Ivane Petres dze Sarajishvili (ვანო სარაჯიშვილი; 1878–1924), known professionally as Vano Sarajishvili, was a Georgian singer of the Opera Theatre, Georgian People's Artist of the USSR (for contribution to native culture), and one of the founders of Georgian professional vocal music. His lyrical and dramatic songs were beloved by Georgian people and one such, "Georgian Nightingale," became a legend in his lifetime.

==Biography==
Beloved among his fellow Georgians, Sarajishvili was often considered a legend in his lifetime. He was praised for his exquisite vocal mastery and vivid stage talent. Lyrical dramatic tenor, People's Artist of Georgia. From 1887 he studied at the Tbilisi Noble Gymnasium, where he sang in the student choir (1888-1895). In 1898 he entered the Tbilisi Music School (cello class). In 1898-1900 he was a singer of the Georgian folk choir - soloist (leader S. Kavsadze). In St. Petersburg since 1903 he Studied singing at first to I. Priashnikov, then with A. Panaeva-Kartseva. Sarajishvili made his debut in 1907 in Giuseppe Verdi's opera "La Traviata" . Along with Italy kasteanos led studied bel canto art (1906 – 1908 years). He has given concerts in various Italian opera houses.

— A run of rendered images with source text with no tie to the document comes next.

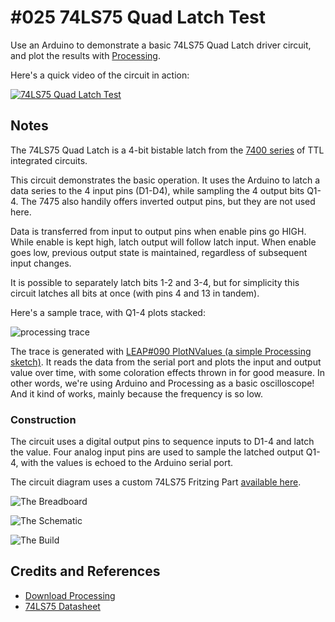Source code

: # #025 74LS75 Quad Latch Test

Use an Arduino to demonstrate a basic 74LS75 Quad Latch driver circuit, and plot the results with [Processing](https://www.processing.org).

Here's a quick video of the circuit in action:

[![74LS75 Quad Latch Test](https://img.youtube.com/vi/nsRWAuc6J5w/0.jpg)](https://www.youtube.com/watch?v=nsRWAuc6J5w)

## Notes

The 74LS75 Quad Latch is a 4-bit bistable latch from the [7400 series](http://en.wikipedia.org/wiki/List_of_7400_series_integrated_circuits) of TTL integrated circuits.

This circuit demonstrates the basic operation. It uses the Arduino to latch a data series to the 4 input pins (D1-D4), while sampling the 4 output bits Q1-4.
The 7475 also handily offers inverted output pins, but they are not used here.

Data is transferred from input to output pins when enable pins go HIGH.
While enable is kept high, latch output will follow latch input. When enable goes low, previous output state is maintained, regardless of subsequent input changes.

It is possible to separately latch bits 1-2 and 3-4, but for simplicity this circuit latches all bits at once (with pins 4 and 13 in tandem).

Here's a sample trace, with Q1-4 plots stacked:

![processing trace](./assets/processing_trace.png?raw=true)

The trace is generated with [LEAP#090 PlotNValues (a simple Processing sketch)](../../playground/PlotNValues).
It reads the data from the serial port and plots the input and output value over time, with some coloration effects thrown in for good measure.
In other words, we're using Arduino and Processing as a basic oscilloscope! And it kind of works, mainly because the frequency is so low.

### Construction

The circuit uses a digital output pins to sequence inputs to D1-4 and latch the value.
Four analog input pins are used to sample the latched output Q1-4, with the values is echoed to the Arduino serial port.

The circuit diagram uses a custom 74LS75 Fritzing Part [available here](../../FritzingParts/74LS75).

![The Breadboard](./assets/QuadLatch_bb.jpg?raw=true)

![The Schematic](./assets/QuadLatch_schematic.jpg?raw=true)

![The Build](./assets/QuadLatch_build.jpg?raw=true)

## Credits and References

* [Download Processing](https://www.processing.org/download/)
* [74LS75 Datasheet](https://www.futurlec.com/74LS/74LS75.shtml)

After returning to St. Petersburg, the singer continued to work in the Italian troupe. He lived in Tbilisi since 1908. Performed on the stage of Tbilisi Opera and Ballet Theater.

On May 28, 1913, he performed fragments from Zakaria Paliashvili's newly created opera "Abesalom and Eteri" (Absalom's party). 1916-1917 he lived in Baku, where he had concerts regularly. After returning to Tbilisi, Sarajishvili participated in the staging of Zakaria Paliashvili's operas, performing the plays Abesalom ("Abesalom and Eteri") and Malkhaz ("Daisi"). It is known that Malkhaz's aria "Tavo Chemo" was added in the opera by Zakaria Paliashvili because of request of Vano Sarajishvili.